The bottom line is that we faced an economic disaster of unprecedented proportion, and have not yet weathered its full effects; further, bolder action will be necessary. The CARES Act was significant enough to offset the very worst outcome but can’t be the full extent of the government response. The unemployment rate is still 6.7%, more than double what it was a year ago. There’s been an enormous contraction of GDP, and people are being stretched thin. Inequality has markedly increased. The services industry and others paid the lowest wages are most affected by the pandemic, receiving more layoffs and unsafe working conditions. Meanwhile, the stimulus package gave far more money and tax breaks to millionaires and billionaires than the remaining 90% of Americans. 54 million people in the US are going hungry, an increase of 17 million more people since the coronavirus emerged.
The necessary fiscal response on behalf of the country’s most disadvantaged must be pursued at all costs. We needn’t worry as much about the banks and corporations, who are surely certain to have their interests represented in Congress. It’s everyone else we should be worried about, and the American people deserve far more from the government.
Other initiatives notwithstanding, the American people ought to receive at minimum another round of $1200 checks, in the words of Bernie Sanders. Sanders and Hawley are leading the line on what shouldn’t be a controversy at all: we should be spending much more on relief for everyday working-class families, and they should be a higher priority than the business sector. It’s not the average worker’s fault that they are starving after becoming homebound because of a virus that has killed over three hundred thousand Americans. And it could not be any further from justice that billionaires have gained over $1 trillion since the pandemic began while others suffer. Millions are at risk of starvation so that Jeff Bezos could double his Forbes net worth. Such a sentence should only be a nightmarish joke, not reality.
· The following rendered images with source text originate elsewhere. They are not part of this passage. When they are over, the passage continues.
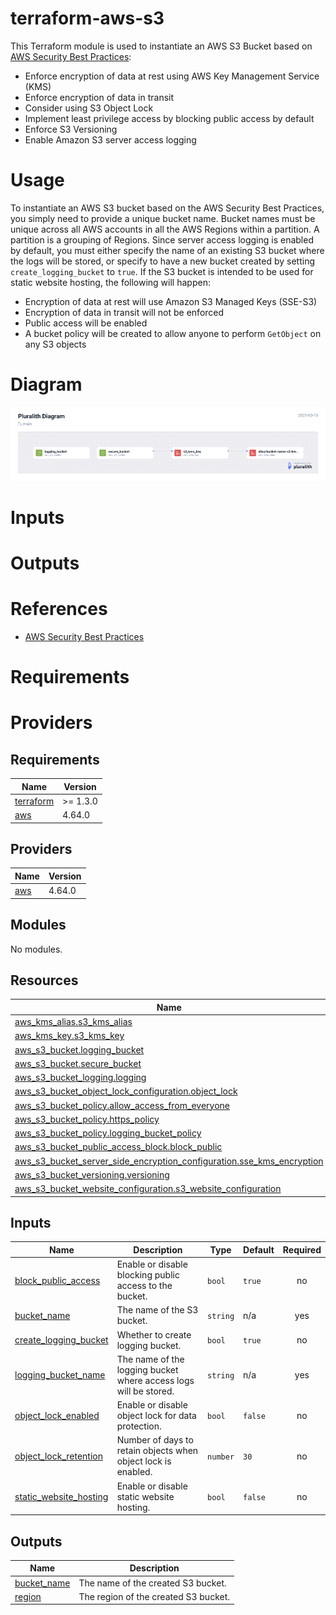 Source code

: # terraform-aws-s3
This Terraform module is used to instantiate an AWS S3 Bucket based on [AWS Security Best Practices](https://docs.aws.amazon.com/AmazonS3/latest/userguide/security-best-practices.html):
* Enforce encryption of data at rest using AWS Key Management Service (KMS)
* Enforce encryption of data in transit
* Consider using S3 Object Lock
* Implement least privilege access by blocking public access by default
* Enforce S3 Versioning
* Enable Amazon S3 server access logging

# Usage
To instantiate an AWS S3 bucket based on the AWS Security Best Practices, you simply need to provide a unique bucket name.  Bucket names must be unique across all AWS accounts in all the AWS Regions within a partition. A partition is a grouping of Regions. Since server access logging is enabled by default, you must either specify the name of an existing S3 bucket where the logs will be stored, or specify to have a new bucket created by setting `create_logging_bucket` to `true`.  If the S3 bucket is intended to be used for static website hosting, the following will happen:
- Encryption of data at rest will use Amazon S3 Managed Keys (SSE-S3)
- Encryption of data in transit will not be enforced
- Public access will be enabled
- A bucket policy will be created to allow anyone to perform `GetObject` on any S3 objects

# Diagram
![Diagram](./diagram.png)


# Inputs
<!-- BEGINNING OF PRE-COMMIT-TERRAFORM DOCS HOOK -->
<!-- END OF PRE-COMMIT-TERRAFORM DOCS HOOK -->

# Outputs
<!-- BEGINNING OF PRE-COMMIT-TERRAFORM DOCS HOOK -->
<!-- END OF PRE-COMMIT-TERRAFORM DOCS HOOK -->

# References
- [AWS Security Best Practices](https://docs.aws.amazon.com/AmazonS3/latest/userguide/security-best-practices.html)

# Requirements
<!-- BEGINNING OF PRE-COMMIT-TERRAFORM DOCS HOOK -->
<!-- END OF PRE-COMMIT-TERRAFORM DOCS HOOK -->

# Providers
<!-- BEGINNING OF PRE-COMMIT-TERRAFORM DOCS HOOK -->
<!-- END OF PRE-COMMIT-TERRAFORM DOCS HOOK -->
<!-- BEGIN_TF_DOCS -->
## Requirements

| Name | Version |
|------|---------|
| <a name="requirement_terraform"></a> [terraform](#requirement\_terraform) | >= 1.3.0 |
| <a name="requirement_aws"></a> [aws](#requirement\_aws) | 4.64.0 |

## Providers

| Name | Version |
|------|---------|
| <a name="provider_aws"></a> [aws](#provider\_aws) | 4.64.0 |

## Modules

No modules.

## Resources

| Name | Type |
|------|------|
| [aws_kms_alias.s3_kms_alias](https://registry.terraform.io/providers/hashicorp/aws/4.64.0/docs/resources/kms_alias) | resource |
| [aws_kms_key.s3_kms_key](https://registry.terraform.io/providers/hashicorp/aws/4.64.0/docs/resources/kms_key) | resource |
| [aws_s3_bucket.logging_bucket](https://registry.terraform.io/providers/hashicorp/aws/4.64.0/docs/resources/s3_bucket) | resource |
| [aws_s3_bucket.secure_bucket](https://registry.terraform.io/providers/hashicorp/aws/4.64.0/docs/resources/s3_bucket) | resource |
| [aws_s3_bucket_logging.logging](https://registry.terraform.io/providers/hashicorp/aws/4.64.0/docs/resources/s3_bucket_logging) | resource |
| [aws_s3_bucket_object_lock_configuration.object_lock](https://registry.terraform.io/providers/hashicorp/aws/4.64.0/docs/resources/s3_bucket_object_lock_configuration) | resource |
| [aws_s3_bucket_policy.allow_access_from_everyone](https://registry.terraform.io/providers/hashicorp/aws/4.64.0/docs/resources/s3_bucket_policy) | resource |
| [aws_s3_bucket_policy.https_policy](https://registry.terraform.io/providers/hashicorp/aws/4.64.0/docs/resources/s3_bucket_policy) | resource |
| [aws_s3_bucket_policy.logging_bucket_policy](https://registry.terraform.io/providers/hashicorp/aws/4.64.0/docs/resources/s3_bucket_policy) | resource |
| [aws_s3_bucket_public_access_block.block_public](https://registry.terraform.io/providers/hashicorp/aws/4.64.0/docs/resources/s3_bucket_public_access_block) | resource |
| [aws_s3_bucket_server_side_encryption_configuration.sse_kms_encryption](https://registry.terraform.io/providers/hashicorp/aws/4.64.0/docs/resources/s3_bucket_server_side_encryption_configuration) | resource |
| [aws_s3_bucket_versioning.versioning](https://registry.terraform.io/providers/hashicorp/aws/4.64.0/docs/resources/s3_bucket_versioning) | resource |
| [aws_s3_bucket_website_configuration.s3_website_configuration](https://registry.terraform.io/providers/hashicorp/aws/4.64.0/docs/resources/s3_bucket_website_configuration) | resource |

## Inputs

| Name | Description | Type | Default | Required |
|------|-------------|------|---------|:--------:|
| <a name="input_block_public_access"></a> [block\_public\_access](#input\_block\_public\_access) | Enable or disable blocking public access to the bucket. | `bool` | `true` | no |
| <a name="input_bucket_name"></a> [bucket\_name](#input\_bucket\_name) | The name of the S3 bucket. | `string` | n/a | yes |
| <a name="input_create_logging_bucket"></a> [create\_logging\_bucket](#input\_create\_logging\_bucket) | Whether to create logging bucket. | `bool` | `true` | no |
| <a name="input_logging_bucket_name"></a> [logging\_bucket\_name](#input\_logging\_bucket\_name) | The name of the logging bucket where access logs will be stored. | `string` | n/a | yes |
| <a name="input_object_lock_enabled"></a> [object\_lock\_enabled](#input\_object\_lock\_enabled) | Enable or disable object lock for data protection. | `bool` | `false` | no |
| <a name="input_object_lock_retention"></a> [object\_lock\_retention](#input\_object\_lock\_retention) | Number of days to retain objects when object lock is enabled. | `number` | `30` | no |
| <a name="input_static_website_hosting"></a> [static\_website\_hosting](#input\_static\_website\_hosting) | Enable or disable static website hosting. | `bool` | `false` | no |

## Outputs

| Name | Description |
|------|-------------|
| <a name="output_bucket_name"></a> [bucket\_name](#output\_bucket\_name) | The name of the created S3 bucket. |
| <a name="output_region"></a> [region](#output\_region) | The region of the created S3 bucket. |
<!-- END_TF_DOCS -->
There’s an easy solution, however, if the government is willing. Another stimulus with policies similar to ones that have already been passed would mean the difference between financial solvency and bankruptcy for countless families. It could mean the difference between having a warm bed at night or eviction—having food on the table or going hungry. Less than $300 billion in direct checks (along with expanded unemployment insurance) went a long way, which is nothing compared to the scale of the overall price tags of these bills. Imagine how much good another round of direct payments could do. There’s a moral and practical imperative to bring significantly more aid to millions in need across the nation. The experts say it’s easily feasible, worth the cost, and it’s been done before. Yet currently, most of the Senate and its leadership have not committed to more direct relief for workers. What’s stopping them?